Wie oft bei Robert Frank, so gibt es auch dieses Diptychon in verschiedenen Versionen. Die eine Version schliesst ein von Hand gezogener Tintenstrich unten zusammen, über dem in handschriftlicher grüner Tinte «They will travel with you» eingetragen steht, rechts signiert mit «Robert Frank», verbunden mit zwei Daten, Franks Geburtstag, «Sunday November 1924», und dem Herstellungsdatum, «Mabou 1998». Die zweite bekannte Version wirkt unverbundener, loser aneinandergepasst. «at 7 Bleecker Street 1996» steht links und «in Mabou 1995» rechts geschrieben, dafür sitzt dazwischen, in der Mitte, das Wort «Roots» für Wurzeln oder Herkunft. In beiden Versionen aber treffen reale Geografie und modellhafte, imaginäre Geografie aufeinander. Der Geist des gelebten Ortes, die Bleecker Street in New York, trifft auf den Geist imaginierter, erinnerter Herkunft, aufgenommen in Mabou, dem zweiten realen Wohnort von Robert Frank. Alle drei «Orte» sind ebenso real, wie sie zu verschiedenen Genius Loci aufgeladen sind. «They will travel with you», sie werden mit dir reisen, heisst es. Die Rede ist wohl von diesen drei «Seelen», die mit dem angesprochenen Du reisen, und das Du scheint hier der Autor des Werkes selbst zu sein. Also eine Art Selbstanrede mit Voraussage oder Vorahnung: Geistige Herkunft verbindet sich mit real Gelebtem zum Gepäck für die Zukunft, für die Reise ins Unbekannte, scheint das Werk andeuten zu wollen. Robert Frank äusserte sich im Gespräch mit Ute Eskildsen zum Altern: «Nun, die Pillen stützen den Alten, so kann er noch spazieren und fotografieren, vor allem hat er Zeit zum Nachdenken. Dies wird dann ganz sorgfältig und langsam ein Andenken.»
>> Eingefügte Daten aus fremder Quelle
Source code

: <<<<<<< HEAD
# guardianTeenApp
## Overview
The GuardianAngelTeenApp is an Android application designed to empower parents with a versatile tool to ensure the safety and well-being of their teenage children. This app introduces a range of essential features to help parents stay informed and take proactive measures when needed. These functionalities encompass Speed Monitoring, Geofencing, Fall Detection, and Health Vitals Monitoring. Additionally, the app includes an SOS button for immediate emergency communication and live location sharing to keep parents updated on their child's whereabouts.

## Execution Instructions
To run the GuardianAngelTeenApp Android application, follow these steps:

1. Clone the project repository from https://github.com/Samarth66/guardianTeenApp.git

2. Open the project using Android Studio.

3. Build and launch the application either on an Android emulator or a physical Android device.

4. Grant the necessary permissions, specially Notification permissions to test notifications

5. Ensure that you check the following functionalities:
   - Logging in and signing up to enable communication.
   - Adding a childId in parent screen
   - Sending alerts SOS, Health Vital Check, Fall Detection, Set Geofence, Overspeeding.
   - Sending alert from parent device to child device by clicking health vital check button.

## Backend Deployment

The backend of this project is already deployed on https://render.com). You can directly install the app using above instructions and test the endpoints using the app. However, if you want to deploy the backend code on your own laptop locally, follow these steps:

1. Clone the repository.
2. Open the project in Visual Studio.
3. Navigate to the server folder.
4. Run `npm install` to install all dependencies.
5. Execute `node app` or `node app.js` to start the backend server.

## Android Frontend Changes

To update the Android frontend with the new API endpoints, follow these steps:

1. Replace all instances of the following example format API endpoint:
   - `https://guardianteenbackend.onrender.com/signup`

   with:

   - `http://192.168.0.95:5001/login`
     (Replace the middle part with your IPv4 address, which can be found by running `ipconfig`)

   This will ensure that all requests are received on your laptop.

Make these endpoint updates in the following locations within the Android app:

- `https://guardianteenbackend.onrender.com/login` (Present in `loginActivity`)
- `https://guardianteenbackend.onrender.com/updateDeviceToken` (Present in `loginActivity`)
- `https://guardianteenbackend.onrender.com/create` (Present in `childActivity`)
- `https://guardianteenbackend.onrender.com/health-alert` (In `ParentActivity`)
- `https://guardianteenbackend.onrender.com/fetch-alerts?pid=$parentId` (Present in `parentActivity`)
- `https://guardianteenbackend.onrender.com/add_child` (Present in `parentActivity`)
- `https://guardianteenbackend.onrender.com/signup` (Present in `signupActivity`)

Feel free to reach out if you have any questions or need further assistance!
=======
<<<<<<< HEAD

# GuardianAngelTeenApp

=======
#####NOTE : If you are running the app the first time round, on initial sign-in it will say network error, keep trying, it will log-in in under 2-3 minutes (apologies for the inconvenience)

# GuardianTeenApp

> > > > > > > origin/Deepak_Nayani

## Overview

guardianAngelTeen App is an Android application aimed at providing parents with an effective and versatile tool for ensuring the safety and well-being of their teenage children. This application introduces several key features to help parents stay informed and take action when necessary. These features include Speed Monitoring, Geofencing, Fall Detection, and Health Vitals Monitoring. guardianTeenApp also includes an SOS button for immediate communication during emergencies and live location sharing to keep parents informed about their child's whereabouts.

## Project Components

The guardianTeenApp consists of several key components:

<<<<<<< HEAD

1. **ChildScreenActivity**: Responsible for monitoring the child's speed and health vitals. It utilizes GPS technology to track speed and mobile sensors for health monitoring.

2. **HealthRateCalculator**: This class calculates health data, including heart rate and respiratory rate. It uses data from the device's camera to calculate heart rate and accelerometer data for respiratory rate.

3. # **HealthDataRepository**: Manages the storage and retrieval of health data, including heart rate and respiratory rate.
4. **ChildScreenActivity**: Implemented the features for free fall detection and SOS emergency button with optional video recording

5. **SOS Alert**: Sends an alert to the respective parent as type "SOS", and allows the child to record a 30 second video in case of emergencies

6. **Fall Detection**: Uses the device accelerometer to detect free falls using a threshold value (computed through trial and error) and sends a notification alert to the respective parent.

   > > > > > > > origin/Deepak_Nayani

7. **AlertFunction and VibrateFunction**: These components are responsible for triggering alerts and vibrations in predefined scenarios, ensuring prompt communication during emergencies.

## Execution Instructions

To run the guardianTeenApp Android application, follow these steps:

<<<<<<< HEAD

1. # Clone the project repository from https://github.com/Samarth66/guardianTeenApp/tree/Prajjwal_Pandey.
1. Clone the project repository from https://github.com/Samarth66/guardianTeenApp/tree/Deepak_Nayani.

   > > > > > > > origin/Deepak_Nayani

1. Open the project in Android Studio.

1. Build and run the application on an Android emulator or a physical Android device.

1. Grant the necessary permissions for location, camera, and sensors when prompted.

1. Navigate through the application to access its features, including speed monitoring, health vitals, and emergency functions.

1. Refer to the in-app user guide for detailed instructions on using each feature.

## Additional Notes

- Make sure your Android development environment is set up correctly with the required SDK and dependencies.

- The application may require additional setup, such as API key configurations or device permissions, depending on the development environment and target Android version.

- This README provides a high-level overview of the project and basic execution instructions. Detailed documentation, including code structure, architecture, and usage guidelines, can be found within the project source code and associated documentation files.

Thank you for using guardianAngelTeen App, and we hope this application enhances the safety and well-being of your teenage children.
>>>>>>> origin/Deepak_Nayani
In reduzierter, minimaler Form enthält dieses Diptychon alle Elemente, mit denen Robert Frank arbeitet, seit er vom Filmen zeitweise zur Fotografie zurückgekehrt ist. Es handelt sich um die Montage von zwei Polaroidnegativen, die zusammen auf ein Blatt – ein Silbergelatine-Abzug – kopiert wurden. Das eine Foto wurde 1995, das andere 1996 aufgenommen. 1998 hat Robert Frank die beiden Bilder zueinandergestellt und aus den beiden Fotografien das Werk geschaffen. Handschrift, manchmal Schreibmaschinenschrift, setzt Worte in das Bild oder unter das Bild, ergänzt die Bildinformation, widerspricht ihr, verwandelt sie, vergegenwärtigt sie. Der Spalt zwischen zwei zusammengefügten Fotografien, an dem sich die Bildinformationen wie Erdplatten aufwerfen, die Bildbedeutungen sich entzünden, an dem die Bilder zu laufen beginnen, wird oft durch eine oder mehrere unterlegte, eingefügte oder darübergespannte Textzeilen «überschrieben», rekontextualisiert. Nicht deckend, nicht bedeutungseinengend, sondern eher «lasierend», sodass die verschiedenen Bild- und Textebenen ein durchscheinendes, manchmal mehrschichtiges Gewebe formen, das hier sich aufbläht und dort sich zusammenzieht und so eine Art offenen Frank’schen Bildorganismus kreiert, mit dem die Betrachter in einen visuellen Dialog treten. 

Die beiden Fotografien stossen hier horizontal aneinander, so wie sie in Los Angeles, February 4, I wake up, turn on TV (1979) oder in Sick of goodbye’s senkrecht aufeinanderstossen. In Fear – No Fear, Mabou, Nova Scotia (1987) stehen drei Bilder übereinander, drei Fotografien mit Sicht durch ein offenes Fenster an einer Schreibmaschine vorbei in die Landschaft hinaus – Gräser, dann Wasser und schliesslich Horizont –, mit verwischtem, vom Winde verwehtem weissem, leerem Blatt. In jedem dieser Werke ist genau zu beobachten, wie die Fotografien aufeinandertreffen, wo sie geschnitten sind, in welcher Abfolge und in welcher Art und Weise sie sich entwickeln. In jedem dieser Beispiele wehrt sich Robert Frank, seit er filmte, gegen das unberührte fotografische Einzelbild. Nur in den Brüchen, den Sequenzen manifestiert sich seine ungeheuerlich existenzialistische Bilderwelt, die Entwurf und Spur, Vision und gelebtes Leid zugleich ist und die ein komplexes, konzeptuelles Bildbewusstsein mit tiefem Erleben, Erfahren, Erdauern verbindet.